Required work
Write out, exactly and only, the lines that run from the top of the records to the line with "hat of target". Include both ends; exclude pictures.

Saved entries
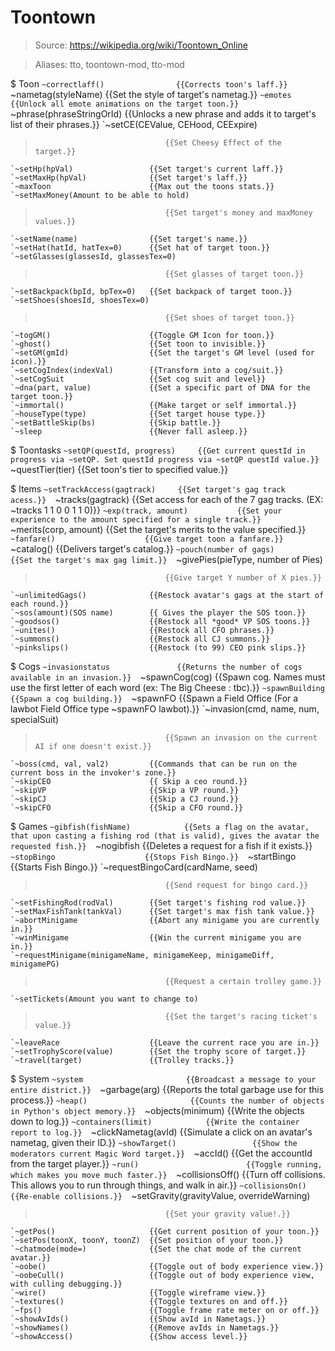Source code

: # Toontown

> Source: https://wikipedia.org/wiki/Toontown_Online

> Aliases: tto, toontown-mod, tto-mod

$ Toon
    `~correctlaff()                {{Corrects toon's laff.}} 
    `~nametag(styleName)           {{Set the style of target's nametag.}} 
    `~emotes                       {{Unlock all emote animations on the target toon.}} 
    `~phrase(phraseStringOrId)     {{Unlocks a new phrase and adds it to target's list of their phrases.}} 
    `~setCE(CEValue, CEHood, CEExpire)
>                                  {{Set Cheesy Effect of the target.}} 
    `~setHp(hpVal)                 {{Set target's current laff.}} 
    `~setMaxHp(hpVal)              {{Set target's laff.}} 
    `~maxToon                      {{Max out the toons stats.}} 
    `~setMaxMoney(Amount to be able to hold)
>                                  {{Set target's money and maxMoney values.}} 
    `~setName(name)                {{Set target's name.}} 
    `~setHat(hatId, hatTex=0)      {{Set hat of target toon.}} 
    `~setGlasses(glassesId, glassesTex=0)
>                                  {{Set glasses of target toon.}} 
    `~setBackpack(bpId, bpTex=0)   {{Set backpack of target toon.}} 
    `~setShoes(shoesId, shoesTex=0)
>                                  {{Set shoes of target toon.}} 
    `~togGM()                      {{Toggle GM Icon for toon.}} 
    `~ghost()                      {{Set toon to invisible.}} 
    `~setGM(gmId)                  {{Set the target's GM level (used for icon).}} 
    `~setCogIndex(indexVal)        {{Transform into a cog/suit.}} 
    `~setCogSuit                   {{Set cog suit and level}} 
    `~dna(part, value)             {{Set a specific part of DNA for the target toon.}} 
    `~immortal()                   {{Make target or self immortal.}} 
    `~houseType(type)              {{Set target house type.}} 
    `~setBattleSkip(bs)            {{Skip battle.}} 
    `~sleep                        {{Never fall asleep.}} 

$ Toontasks
    `~setQP(questId, progress)     {{Get current questId in progress via ~setQP. Set questId progress via ~setQP questId value.}} 
    `~questTier(tier)              {{Set toon's tier to specified value.}} 

$ Items
    `~setTrackAccess(gagtrack)     {{Set target's gag track acess.}} 
    `~tracks(gagtrack)             {{Set access for each of the 7 gag tracks. (EX: ~tracks 1 1 0 0 1 1 0)}} 
    `~exp(track, amount)           {{Set your experience to the amount specified for a single track.}} 
    `~merits(corp, amount)         {{Set the target's merits to the value specified.}} 
    `~fanfare()                    {{Give target toon a fanfare.}} 
    `~catalog()                    {{Delivers target's catalog.}} 
    `~pouch(number of gags)        {{Set the target's max gag limit.}} 
    `~givePies(pieType, number of Pies)
>                                  {{Give target Y number of X pies.}} 
    `~unlimitedGags()              {{Restock avatar's gags at the start of each round.}} 
    `~sos(amount)(SOS name)        {{ Gives the player the SOS toon.}} 
    `~goodsos()                    {{Restock all *good* VP SOS toons.}} 
    `~unites()                     {{Restock all CFO phrases.}} 
    `~summons()                    {{Restock all CJ summons.}} 
    `~pinkslips()                  {{Restock (to 99) CEO pink slips.}} 

$ Cogs
    `~invasionstatus               {{Returns the number of cogs available in an invasion.}} 
    `~spawnCog(cog)                {{Spawn cog. Names must use the first letter of each word (ex: The Big Cheese : tbc).}} 
    `~spawnBuilding                {{Spawn a cog building.}} 
    `~spawnFO                      {{Spawn a Field Office (For a lawbot Field Office type ~spawnFO lawbot).}} 
    `~invasion(cmd, name, num, specialSuit)
>                                  {{Spawn an invasion on the current AI if one doesn't exist.}} 
    `~boss(cmd, val, val2)         {{Commands that can be run on the current boss in the invoker's zone.}} 
    `~skipCEO                      {{ Skip a ceo round.}} 
    `~skipVP                       {{Skip a VP round.}} 
    `~skipCJ                       {{Skip a CJ round.}} 
    `~skipCFO                      {{Skip a CFO round.}} 

$ Games
    `~gibfish(fishName)            {{Sets a flag on the avatar, that upon casting a fishing rod (that is valid), gives the avatar the requested fish.}} 
    `~nogibfish                    {{Deletes a request for a fish if it exists.}} 
    `~stopBingo                    {{Stops Fish Bingo.}} 
    `~startBingo                   {{Starts Fish Bingo.}} 
    `~requestBingoCard(cardName, seed)
>                                  {{Send request for bingo card.}} 
    `~setFishingRod(rodVal)        {{Set target's fishing rod value.}} 
    `~setMaxFishTank(tankVal)      {{Set target's max fish tank value.}} 
    `~abortMinigame                {{Abort any minigame you are currently in.}} 
    `~winMinigame                  {{Win the current minigame you are in.}} 
    `~requestMinigame(minigameName, minigameKeep, minigameDiff, minigamePG)
>                                  {{Request a certain trolley game.}} 
    `~setTickets(Amount you want to change to)
>                                  {{Set the target's racing ticket's value.}} 
    `~leaveRace                    {{Leave the current race you are in.}} 
    `~setTrophyScore(value)        {{Set the trophy score of target.}} 
    `~travel(target)               {{Trolley tracks.}} 

$ System
    `~system                       {{Broadcast a message to your entire district.}} 
    `~garbage(arg)                 {{Reports the total garbage use for this process.}} 
    `~heap()                       {{Counts the number of objects in Python's object memory.}} 
    `~objects(minimum)             {{Write the objects down to log.}} 
    `~containers(limit)            {{Write the container report to log.}} 
    `~clickNametag(avId)           {{Simulate a click on an avatar's nametag, given their ID.}} 
    `~showTarget()                 {{Show the moderators current Magic Word target.}} 
    `~accId()                      {{Get the accountId from the target player.}} 
    `~run()                        {{Toggle running, which makes you move much faster.}} 
    `~collisionsOff()              {{Turn off collisions. This allows you to run through things, and walk in air.}} 
    `~collisionsOn()               {{Re-enable collisions.}} 
    `~setGravity(gravityValue, overrideWarning)
>                                  {{Set your gravity value!.}} 
    `~getPos()                     {{Get current position of your toon.}} 
    `~setPos(toonX, toonY, toonZ)  {{Set position of your toon.}} 
    `~chatmode(mode=)              {{Set the chat mode of the current avatar.}} 
    `~oobe()                       {{Toggle out of body experience view.}} 
    `~oobeCull()                   {{Toggle out of body experience view, with culling debugging.}} 
    `~wire()                       {{Toggle wireframe view.}} 
    `~textures()                   {{Toggle textures on and off.}} 
    `~fps()                        {{Toggle frame rate meter on or off.}} 
    `~showAvIds()                  {{Show avId in Nametags.}} 
    `~showNames()                  {{Remove avIds in Nametags.}} 
    `~showAccess()                 {{Show access level.}}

Answer section
Source code

: # Toontown

> Source: https://wikipedia.org/wiki/Toontown_Online

> Aliases: tto, toontown-mod, tto-mod

$ Toon
    `~correctlaff()                {{Corrects toon's laff.}} 
    `~nametag(styleName)           {{Set the style of target's nametag.}} 
    `~emotes                       {{Unlock all emote animations on the target toon.}} 
    `~phrase(phraseStringOrId)     {{Unlocks a new phrase and adds it to target's list of their phrases.}} 
    `~setCE(CEValue, CEHood, CEExpire)
>                                  {{Set Cheesy Effect of the target.}} 
    `~setHp(hpVal)                 {{Set target's current laff.}} 
    `~setMaxHp(hpVal)              {{Set target's laff.}} 
    `~maxToon                      {{Max out the toons stats.}} 
    `~setMaxMoney(Amount to be able to hold)
>                                  {{Set target's money and maxMoney values.}} 
    `~setName(name)                {{Set target's name.}} 
    `~setHat(hatId, hatTex=0)      {{Set hat of target toon.}} 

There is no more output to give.